His words drifted through my foggy mind as I told myself, this is all just a bad nightmare— I will wake up soon. With no socks or shoes on my feet, I silently followed the officer out of my house not knowing that would be the last time I would ever exit that front door. Yet, I felt an unusual calm and peace enter my heart as I sensed that this was “my path” or “my destiny.”
Little did I realize my journey would lead me into years of torment and pain when the truth finally came crashing through my delusional head….
*****

I once had a previous life where I attended college full-time, studying business management. I held on tight to a 3.9gpa as I managed to make mostly straight A’s in my classes. I was officially divorced from the abusive “sperm-donor” of my happy little boy who seemed content without a man in the house. I smoked marijuana on a regular basis to help me with my terrible mood swings as well as to help me focus on my homework (which I started to find hard to concentrate on while sober).

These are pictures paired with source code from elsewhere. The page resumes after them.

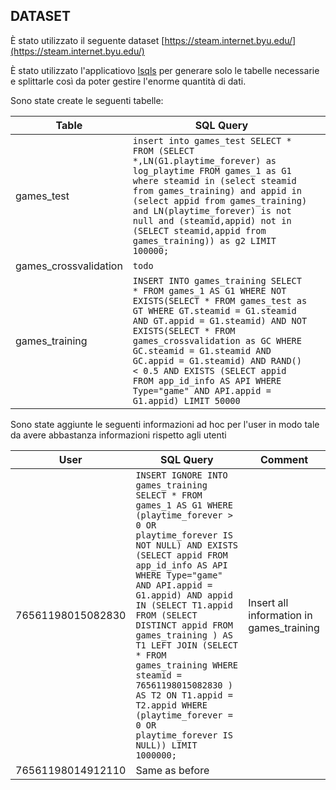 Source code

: ## DATASET


È stato utilizzato il seguente dataset [https://steam.internet.byu.edu/](https://steam.internet.byu.edu/)

È stato utilizzato l'applicatiovo [lsqls](https://github.com/alessandrodicosola/lsqls) per generare solo le tabelle necessarie e splittarle così da poter gestire l'enorme quantità di dati.

Sono state create le seguenti tabelle:

| Table                 | SQL Query                                       |           |
|-----------------------|-----------------------------------------------  |-----------|
| games_test            |`insert into games_test SELECT * FROM (SELECT *,LN(G1.playtime_forever) as log_playtime FROM games_1 as G1 where steamid in (select steamid from games_training) and appid in (select appid from games_training) and LN(playtime_forever) is not null and (steamid,appid) not in (SELECT steamid,appid from games_training)) as g2 LIMIT 100000;` |         |
| games_crossvalidation |`todo`                                |         |
| games_training        |`INSERT INTO games_training SELECT * FROM games_1 AS G1 WHERE NOT EXISTS(SELECT * FROM games_test as GT WHERE GT.steamid = G1.steamid AND GT.appid = G1.steamid) AND NOT EXISTS(SELECT * FROM games_crossvalidation as GC WHERE GC.steamid = G1.steamid AND GC.appid = G1.steamid) AND RAND() < 0.5 AND EXISTS (SELECT appid FROM app_id_info AS API WHERE Type="game" AND API.appid = G1.appid) LIMIT 50000 `                    


Sono state aggiunte le seguenti informazioni ad hoc per l'user in modo tale da avere abbastanza informazioni rispetto agli utenti


| User                  | SQL Query | Comment |
|-----------------------|-----------|---------|
|76561198015082830      |`INSERT IGNORE INTO games_training SELECT * FROM games_1 AS G1 WHERE (playtime_forever > 0 OR playtime_forever IS NOT NULL) AND EXISTS (SELECT appid FROM app_id_info AS API WHERE Type="game" AND API.appid = G1.appid) AND appid IN (SELECT T1.appid FROM (SELECT DISTINCT appid FROM games_training ) AS T1 LEFT JOIN (SELECT * FROM games_training WHERE steamid = 76561198015082830 ) AS T2 ON T1.appid = T2.appid WHERE (playtime_forever = 0 OR playtime_forever IS NULL)) LIMIT 1000000;`|Insert all information in games_training|
|76561198014912110      | Same as before |
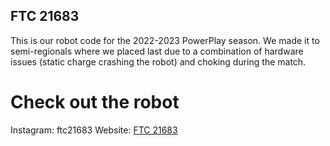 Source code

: ## FTC 21683
This is our robot code for the 2022-2023 PowerPlay season.
We made it to semi-regionals where we placed last due to a combination of hardware issues (static charge crashing the robot) and choking during the match.

# Check out the robot
Instagram: ftc21683
Website: [FTC 21683](https://ftc21683.crd.co)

Then a few years later, during my senior year of college, I became pregnant again with my daughter. I was excited and filled with joy at the opportunity to raise two children as a single parent. My daughter’s father was a good man that kids naturally seemed to flock to. My son adored him and in spite of our cultural differences, he accepted me and my son as family.

He helped me when he could; however, with his mother being in her late 70’s, he lived with her in an apartment across town to take care of her. As a result, we never officially “lived together” and this arrangement worked perfectly with my increasingly introverted self.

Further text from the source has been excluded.